--- What you will do ---
In the listing below, find the line with "2. execute the" and the line with "[Implementing get_char and". Repeat those two lines and all lines between them exactly.

--- Dataset content ---

○ ○ ○ ○ ○

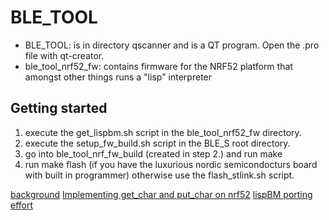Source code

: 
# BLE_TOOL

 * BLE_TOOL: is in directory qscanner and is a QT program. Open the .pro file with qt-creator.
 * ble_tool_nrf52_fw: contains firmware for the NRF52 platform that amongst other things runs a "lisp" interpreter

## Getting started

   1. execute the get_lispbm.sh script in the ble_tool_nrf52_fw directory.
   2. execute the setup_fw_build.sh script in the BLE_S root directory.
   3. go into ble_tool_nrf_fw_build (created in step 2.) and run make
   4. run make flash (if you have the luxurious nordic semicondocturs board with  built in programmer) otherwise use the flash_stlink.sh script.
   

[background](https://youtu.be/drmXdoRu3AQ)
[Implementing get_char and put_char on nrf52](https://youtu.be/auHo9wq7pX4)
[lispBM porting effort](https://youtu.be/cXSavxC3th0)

○ ○ ○ ○ ○

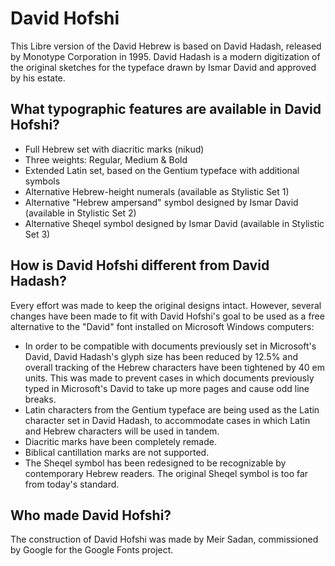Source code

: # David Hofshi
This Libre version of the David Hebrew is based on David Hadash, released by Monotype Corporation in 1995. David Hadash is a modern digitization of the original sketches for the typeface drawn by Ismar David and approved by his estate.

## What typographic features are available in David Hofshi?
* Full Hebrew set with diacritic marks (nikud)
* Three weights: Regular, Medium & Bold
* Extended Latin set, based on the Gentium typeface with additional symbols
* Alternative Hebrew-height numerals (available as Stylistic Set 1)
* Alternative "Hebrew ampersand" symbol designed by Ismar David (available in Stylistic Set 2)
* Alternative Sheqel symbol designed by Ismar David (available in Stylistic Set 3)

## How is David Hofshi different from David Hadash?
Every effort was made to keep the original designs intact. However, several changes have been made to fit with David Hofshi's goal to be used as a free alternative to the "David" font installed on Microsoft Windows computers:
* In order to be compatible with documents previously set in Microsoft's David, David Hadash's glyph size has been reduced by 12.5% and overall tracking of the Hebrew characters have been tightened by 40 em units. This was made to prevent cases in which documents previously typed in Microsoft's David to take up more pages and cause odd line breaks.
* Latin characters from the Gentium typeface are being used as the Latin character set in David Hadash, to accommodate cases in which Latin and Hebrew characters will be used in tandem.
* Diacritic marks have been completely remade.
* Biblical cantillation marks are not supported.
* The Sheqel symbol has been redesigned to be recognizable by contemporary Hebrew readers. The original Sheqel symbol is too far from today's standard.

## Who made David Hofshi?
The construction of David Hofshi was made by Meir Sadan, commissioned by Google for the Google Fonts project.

○ ○ ○ ○ ○

--- Task answer ---
   2. execute the setup_fw_build.sh script in the BLE_S root directory.
   3. go into ble_tool_nrf_fw_build (created in step 2.) and run make
   4. run make flash (if you have the luxurious nordic semicondocturs board with  built in programmer) otherwise use the flash_stlink.sh script.
   

[background](https://youtu.be/drmXdoRu3AQ)
[Implementing get_char and put_char on nrf52](https://youtu.be/auHo9wq7pX4)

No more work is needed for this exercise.